Honestly - I think you'd be doing yourself a huge favor by skipping the Sigma. I know we have a few Sigma fans on the site here - but honstly - fans of the Sigma are usually in the minority. The gun has a very heavy trigger pull. Aned I see newbies to handguns getting sucked into this gun all the time - because of the cheap price.

Then, after they buy it - their next post is ... How do I lighten the trigger. Well, basically, you can't. And, if 1 of your enjoyments with this gun is to have fun at the range and hit the center ring sometimes.... You will find the Sigma frustrating.

The ONLY use for the Sigma I could see, in my opinion, would be for a truck gun, or something similar. Maybe a gun you rarely shoot (maybe because its an extra gun, or because a person just really isn't into guns - but wants one just in case). I could see its taying in a vehicle... Maybe getting abused a bit... And just there "just in case..."

I bought a RUger P95 early in the year, as a beater gun. I thin later sold it a few months later because I needed the money to go towards another gun purchase. It was "okay." The gun worked 1200% and was accurate. But, you could actually feel the recoil spring compress and cycle the gun. Itw as somewhat strange. And, U don't typically get this feeling on a better quality gun.

You do get what you pay for - and I would suggest jumping to the $450 mark or so - and your options open up a bit more.

Now, I don't know how the market is where U live, but before this Obama mania, I could find new Beretta 92s for $400-$425 at Houston gun shows. Admittedly, I have not been to a show this this stuff started.

U can find a Springfield XD for less than $500. You MAY find a Glock 17 for under $500. The FNP is a great option as well. 

If you MUST stay at under the $400 mark and U don't wanna go used... I'd suggest the Stoeger Cougar. Be aware that it is a fullsize grip with a compact barrel. So, it will be a bit harder to shoot at further distances. Or, look at the Bersa 9mm (I think it is the THunder). I had a Bersa 380 which I later sold to my mother. The gun is reliable, although the trigger isn't super fantastic on the 380 I had. But, no cheap gun is perfect.

Anyway - these statements are just my 2 cents. Others may have a different opinion. 

Realize, there are some expensive guns out there that are barely decent. But, think about it... I assume youw ant the gun to protect your life. Right? Isn't your life worth something? I'd spring for a little morecash and look at the under $500 mark.


----------



## Dynamik1 (Dec 23, 2007)

I was looking for the same thing a few months ago and settled on the Beretta 92FS. The Glock 17 was a close, very close 2nd. Both guns are amazing and utterly reliable. Now, I'm hoping to add a Glock to the collection as well!

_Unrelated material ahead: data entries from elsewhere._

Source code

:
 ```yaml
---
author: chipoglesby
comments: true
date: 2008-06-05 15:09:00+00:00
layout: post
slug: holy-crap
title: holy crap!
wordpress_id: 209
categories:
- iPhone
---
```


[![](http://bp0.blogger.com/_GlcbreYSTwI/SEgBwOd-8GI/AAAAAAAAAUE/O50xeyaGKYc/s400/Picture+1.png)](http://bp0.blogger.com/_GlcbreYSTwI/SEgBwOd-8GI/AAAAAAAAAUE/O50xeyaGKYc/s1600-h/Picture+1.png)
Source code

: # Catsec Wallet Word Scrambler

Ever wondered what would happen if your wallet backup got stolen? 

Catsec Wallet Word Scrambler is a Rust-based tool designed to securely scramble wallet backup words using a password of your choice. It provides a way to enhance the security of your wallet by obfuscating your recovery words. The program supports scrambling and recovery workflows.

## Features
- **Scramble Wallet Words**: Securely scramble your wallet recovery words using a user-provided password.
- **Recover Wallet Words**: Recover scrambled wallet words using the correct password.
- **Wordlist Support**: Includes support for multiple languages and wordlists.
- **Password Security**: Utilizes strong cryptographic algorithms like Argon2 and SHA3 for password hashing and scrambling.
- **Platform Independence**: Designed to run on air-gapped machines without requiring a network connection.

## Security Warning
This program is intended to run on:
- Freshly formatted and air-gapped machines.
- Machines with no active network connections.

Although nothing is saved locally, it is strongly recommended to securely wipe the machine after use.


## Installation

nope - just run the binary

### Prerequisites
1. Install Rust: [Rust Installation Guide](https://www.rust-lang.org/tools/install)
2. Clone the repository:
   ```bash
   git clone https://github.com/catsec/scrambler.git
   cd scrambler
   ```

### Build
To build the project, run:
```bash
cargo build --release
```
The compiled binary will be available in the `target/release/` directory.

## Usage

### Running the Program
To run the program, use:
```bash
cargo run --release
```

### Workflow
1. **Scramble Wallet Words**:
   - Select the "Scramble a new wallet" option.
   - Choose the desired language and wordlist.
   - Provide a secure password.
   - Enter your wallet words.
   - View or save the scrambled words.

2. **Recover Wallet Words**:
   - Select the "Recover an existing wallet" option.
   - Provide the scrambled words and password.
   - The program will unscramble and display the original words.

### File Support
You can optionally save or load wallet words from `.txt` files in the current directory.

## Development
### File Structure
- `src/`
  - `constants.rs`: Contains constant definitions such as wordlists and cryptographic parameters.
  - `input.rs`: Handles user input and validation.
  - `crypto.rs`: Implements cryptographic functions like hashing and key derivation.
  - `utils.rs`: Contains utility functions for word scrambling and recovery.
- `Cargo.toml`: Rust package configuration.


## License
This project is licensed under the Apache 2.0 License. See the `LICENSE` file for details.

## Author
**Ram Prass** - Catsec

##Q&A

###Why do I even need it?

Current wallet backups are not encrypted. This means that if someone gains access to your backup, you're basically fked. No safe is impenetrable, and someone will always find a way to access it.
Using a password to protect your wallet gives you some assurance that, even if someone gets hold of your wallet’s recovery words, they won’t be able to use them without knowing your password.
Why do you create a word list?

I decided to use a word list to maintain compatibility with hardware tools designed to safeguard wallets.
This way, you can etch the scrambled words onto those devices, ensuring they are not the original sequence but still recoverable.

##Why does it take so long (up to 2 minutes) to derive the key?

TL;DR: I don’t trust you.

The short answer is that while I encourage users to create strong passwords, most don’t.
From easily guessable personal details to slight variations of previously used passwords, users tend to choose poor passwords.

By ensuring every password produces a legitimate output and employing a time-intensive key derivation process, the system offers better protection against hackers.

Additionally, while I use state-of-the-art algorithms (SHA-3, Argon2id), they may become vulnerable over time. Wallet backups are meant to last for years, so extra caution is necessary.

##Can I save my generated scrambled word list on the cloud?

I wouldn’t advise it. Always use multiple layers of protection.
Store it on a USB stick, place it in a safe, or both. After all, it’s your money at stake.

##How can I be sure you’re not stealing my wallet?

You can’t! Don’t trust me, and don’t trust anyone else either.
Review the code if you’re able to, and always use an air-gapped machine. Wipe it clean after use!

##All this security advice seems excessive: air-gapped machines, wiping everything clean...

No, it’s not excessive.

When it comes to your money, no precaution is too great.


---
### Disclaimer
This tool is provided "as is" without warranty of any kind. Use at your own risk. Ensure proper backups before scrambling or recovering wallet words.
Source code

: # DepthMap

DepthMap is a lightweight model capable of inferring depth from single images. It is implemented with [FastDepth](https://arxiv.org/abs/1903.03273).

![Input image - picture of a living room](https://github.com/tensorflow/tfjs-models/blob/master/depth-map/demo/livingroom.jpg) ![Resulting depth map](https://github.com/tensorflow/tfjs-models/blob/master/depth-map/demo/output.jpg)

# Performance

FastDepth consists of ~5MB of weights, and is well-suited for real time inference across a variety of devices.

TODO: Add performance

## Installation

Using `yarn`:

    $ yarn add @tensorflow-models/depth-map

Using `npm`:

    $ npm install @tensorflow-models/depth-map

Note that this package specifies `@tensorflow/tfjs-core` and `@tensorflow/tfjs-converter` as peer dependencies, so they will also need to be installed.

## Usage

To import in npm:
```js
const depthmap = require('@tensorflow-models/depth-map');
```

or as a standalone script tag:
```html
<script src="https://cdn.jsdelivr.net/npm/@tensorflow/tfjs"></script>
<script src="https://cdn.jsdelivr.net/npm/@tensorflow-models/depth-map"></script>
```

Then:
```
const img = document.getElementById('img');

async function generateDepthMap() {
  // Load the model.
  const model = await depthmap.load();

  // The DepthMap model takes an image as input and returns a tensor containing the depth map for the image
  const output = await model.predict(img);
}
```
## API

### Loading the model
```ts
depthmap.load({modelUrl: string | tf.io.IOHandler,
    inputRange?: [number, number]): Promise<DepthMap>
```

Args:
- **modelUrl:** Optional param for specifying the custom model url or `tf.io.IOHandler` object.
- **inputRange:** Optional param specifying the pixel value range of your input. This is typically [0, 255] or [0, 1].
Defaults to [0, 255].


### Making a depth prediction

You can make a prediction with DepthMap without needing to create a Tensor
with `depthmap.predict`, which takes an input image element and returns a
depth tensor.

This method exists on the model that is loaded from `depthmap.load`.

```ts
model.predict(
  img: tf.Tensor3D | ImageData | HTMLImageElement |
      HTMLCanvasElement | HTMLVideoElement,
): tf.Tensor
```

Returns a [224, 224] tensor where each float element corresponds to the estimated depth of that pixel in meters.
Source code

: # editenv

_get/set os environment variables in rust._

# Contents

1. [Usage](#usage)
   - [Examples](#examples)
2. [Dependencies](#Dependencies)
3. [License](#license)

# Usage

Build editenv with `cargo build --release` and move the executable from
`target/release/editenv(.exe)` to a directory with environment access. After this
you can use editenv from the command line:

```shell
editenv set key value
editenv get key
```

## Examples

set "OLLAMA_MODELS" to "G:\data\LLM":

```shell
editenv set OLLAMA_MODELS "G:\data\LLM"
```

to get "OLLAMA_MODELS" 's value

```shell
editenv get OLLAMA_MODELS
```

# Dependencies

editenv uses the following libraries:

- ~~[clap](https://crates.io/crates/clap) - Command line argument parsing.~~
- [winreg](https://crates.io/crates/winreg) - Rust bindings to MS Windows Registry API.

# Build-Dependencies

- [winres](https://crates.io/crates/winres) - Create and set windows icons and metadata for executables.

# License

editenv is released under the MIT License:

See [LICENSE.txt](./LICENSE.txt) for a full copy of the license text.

Check out BudsGunShop.com they have some great deals even when you consider the FFL transfer fee. I also have had great luck with GunBroker.com.


----------



## BeefyBeefo (Jan 30, 2008)

You can usually find XDs right around $400, so that might be a good option for you.



Shipwreck said:


> If you MUST stay at under the $400 mark and U don't wanna go used... I'd suggest the Stoeger Cougar.


+1

If you need to stay under $400, the Stoeger Cougar is a great option. I have one that my girlfriend picked out and it's been great. She has put 1400 flawless rounds through it and she loves it. It's a great value.

-Jeff-


----------



## kg333 (May 19, 2008)

BeefyBeefo said:


> If you need to stay under $400, the Stoeger Cougar is a great option. I have one that my girlfriend picked out and it's been great. She has put 1400 flawless rounds through it and she loves it. It's a great value.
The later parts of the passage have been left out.